Photo: Victor Decolongon/Getty Images

Andy Enfield (above) and Tim Floyd have been engaged in a war of words for several months.

NASSAU, The Bahamas -- The Battle 4 Atlantis does not begin until Thursday, but the coaching staffs from USC and UTEP staged a battle of their own in full public view Wednesday night.
 
During an otherwise placid reception for the eight teams competing here, USC coach Andy Enfield and UTEP coach Tim Floyd got into a heated discussion that quickly escalated, with assistants from the respective schools having to be separated. The exchange did not become physical and the staffs quickly left the party.
 
UTEP and USC are not currently scheduled to play each other in the tournament, but they could face off Saturday in a consolation bracket game.
 
Floyd and Enfield have been exchanging public words since last summer, when Floyd, who coached at USC from 2005-09, accused Enfield of tampering with Isaac Hamilton, a guard from Southern California who had signed a national letter of intent with UTEP. Floyd refused to release Hamilton from his letter, and Hamilton subsequently signed with UCLA. Last week, Enfield was quoted in a Men's Journal article saying that Floyd "shows up every day at work and realizes he lives in El Paso, Texas, and he's pissed off that he didn't get the USC job two months ago."
 
According to Enfield, when he saw Floyd speaking with Lea Miller, the tournament's director, he approached Floyd in hopes of ending the bad blood between them. "I was trying to tell him that I was sorry that we had words and that we should try to put this behind us," Enfield said. "I thought it would be a twenty-second conversation."
 
Efforts to reach Floyd Wednesday night were unsuccessful.
 
The conversation between the head coaches lasted for several minutes, with Floyd doing most of the talking.
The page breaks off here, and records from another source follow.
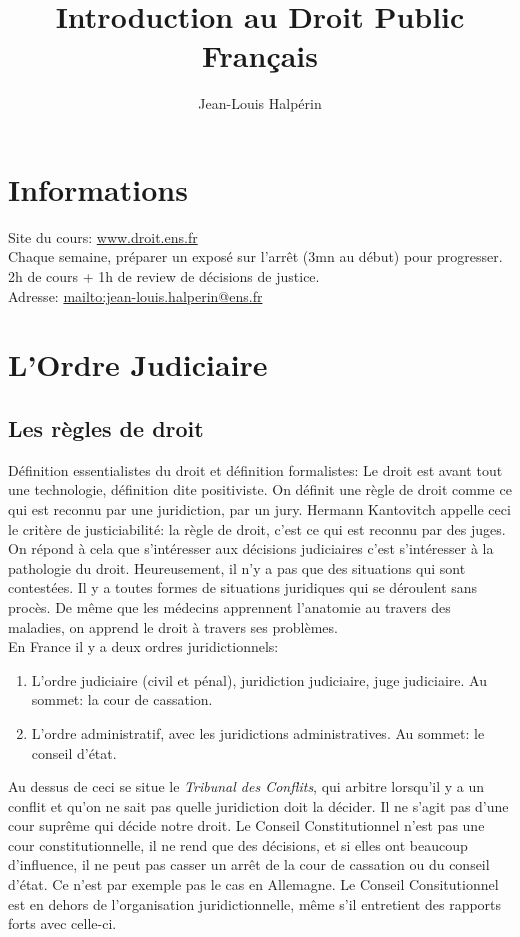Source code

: \documentclass[math]{cours}
\author{Jean-Louis Halpérin}
\title{Introduction au Droit Public Français}
\begin{document}
\bettertitle

\section*{Informations}
Site du cours: \url{www.droit.ens.fr}\\
Chaque semaine, préparer un exposé sur l'arrêt (3mn au début) pour progresser. 2h de cours + 1h de review de décisions de justice.\\
Adresse: \url{mailto:jean-louis.halperin@ens.fr}

\section{L'Ordre Judiciaire}

\subsection{Les règles de droit}
	Définition essentialistes du droit et définition formalistes: Le droit est avant tout une technologie, définition dite positiviste.
	On définit une règle de droit comme ce qui est reconnu par une juridiction, par un jury.
	Hermann Kantovitch appelle ceci le critère de justiciabilité: la règle de droit, c'est ce qui est reconnu par des juges.
	On répond à cela que s'intéresser aux décisions judiciaires c'est s'intéresser à la pathologie du droit.
	Heureusement, il n'y a pas que des situations qui sont contestées.
	Il y a toutes formes de situations juridiques qui se déroulent sans procès.
	De même que les médecins apprennent l'anatomie au travers des maladies, on apprend le droit à travers ses problèmes. \\

	En France il y a deux ordres juridictionnels:
	\begin{enumerate}
		\item L'ordre judiciaire (civil et pénal), juridiction judiciaire, juge judiciaire. Au sommet: la cour de cassation.
		\item L'ordre administratif, avec les juridictions administratives. Au sommet: le conseil d'état.
	\end{enumerate}
	Au dessus de ceci se situe le \emph{Tribunal des Conflits}, qui arbitre lorsqu'il y a un conflit et qu'on ne sait pas quelle juridiction doit la décider.
	Il ne s'agit pas d'une cour suprême qui décide notre droit.
	Le Conseil Constitutionnel n'est pas une cour constitutionnelle, il ne rend que des décisions, et si elles ont beaucoup d'influence, il ne peut pas casser un arrêt de la cour de cassation ou du conseil d'état.
	Ce n'est par exemple pas le cas en Allemagne.
	Le Conseil Consitutionnel est en dehors de l'organisation juridictionnelle, même s'il entretient des rapports forts avec celle-ci.
\end{document}
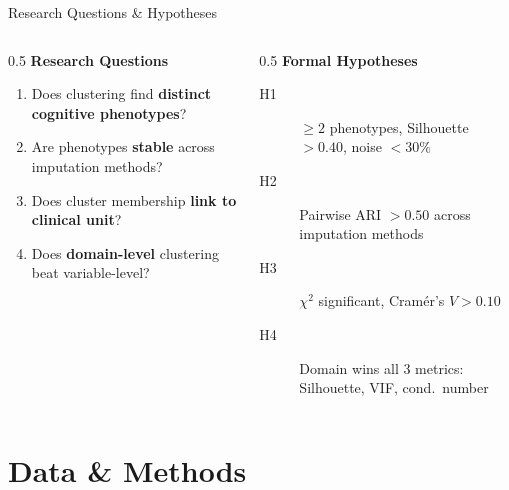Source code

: \documentclass[aspectratio=169, 11pt]{beamer}
\begin{document}
\begin{frame}{Research Questions \& Hypotheses}
  \begin{columns}[T]
    \begin{column}{0.5\textwidth}
      \textbf{Research Questions}
      \begin{enumerate}
        \item Does clustering find \textbf{distinct cognitive phenotypes}?
        \item Are phenotypes \textbf{stable} across imputation methods?
        \item Does cluster membership \textbf{link to clinical unit}?
        \item Does \textbf{domain-level} clustering beat variable-level?
      \end{enumerate}
    \end{column}
    \begin{column}{0.5\textwidth}
      \textbf{Formal Hypotheses}
      \begin{description}
        \item[H1] $\geq 2$ phenotypes, Silhouette $> 0.40$, noise $< 30\%$
        \item[H2] Pairwise ARI $> 0.50$ across imputation methods
        \item[H3] $\chi^2$ significant, Cram\'er's $V > 0.10$
        \item[H4] Domain wins all 3 metrics: Silhouette, VIF, cond.\ number
      \end{description}
    \end{column}
  \end{columns}
\end{frame}

\section{Data \& Methods}
\end{document}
As it intensified, Enfield's wife, Amanda, came to stand next to her husband. Floyd did not direct any of his remarks toward her or Miller.
 
After about five minutes, three of Enfield's assistant coaches, Kevin Norris, Tony Bland and Jason Hart, stood behind Floyd. Soon Floyd could be heard saying to Hart, "Do you want to kick my ass?"
 
At that point, Floyd's assistant coach, Bob Cantu, who served as USC's interim head coach after the school fired Kevin O'Neill during the 2013 regular season and was sitting at a table a few feet away, stood up and joined the conversation. While Enfield, his wife and Floyd walked away, Cantu got into an argument with Bland and Hart. Those men were separated, but a few seconds later Bland rushed at Cantu. He was held back by UTEP strength coach Chisan Jones.
 
As various onlookers tried to get the principals to leave the party, Hart had to be restrained as well.
 
"I saw three USC assistants surround my head coach with Andy and his wife, so I walked up and said, 'Why are we arguing about a kid who signed a letter of intent in November,' and after that two of his assistants came after me and rushed me," Cantu said. "It really is completely unprofessional and unfortunate. It caught me completely off guard." Cantu later added, "You have to understand, they're on their heels because they tampered with Isaac Hamilton and Tim called them out on a national level. That's the bottom line."
 
Bland, however, claimed that Cantu inflamed the confrontation as it was about to die down. "I was thinking this is bad but it's about to be over, and then Cantu walked over there," Bland said. "He was getting all super aggressive and that's when I lost it. That's when you saw me getting restrained. We were reactionaries in this whole thing. If it wasn't for Tim Floyd shouting in Andy's face, shouting in his face, it wouldn't have happened."
 
Asked later why he approached Floyd to begin with, Enfield replied, "Because I've always liked Tim. He's always been a good guy to me. I wanted to let him know that I was upset that this whole ordeal happened. I wanted to let him know that I respect him."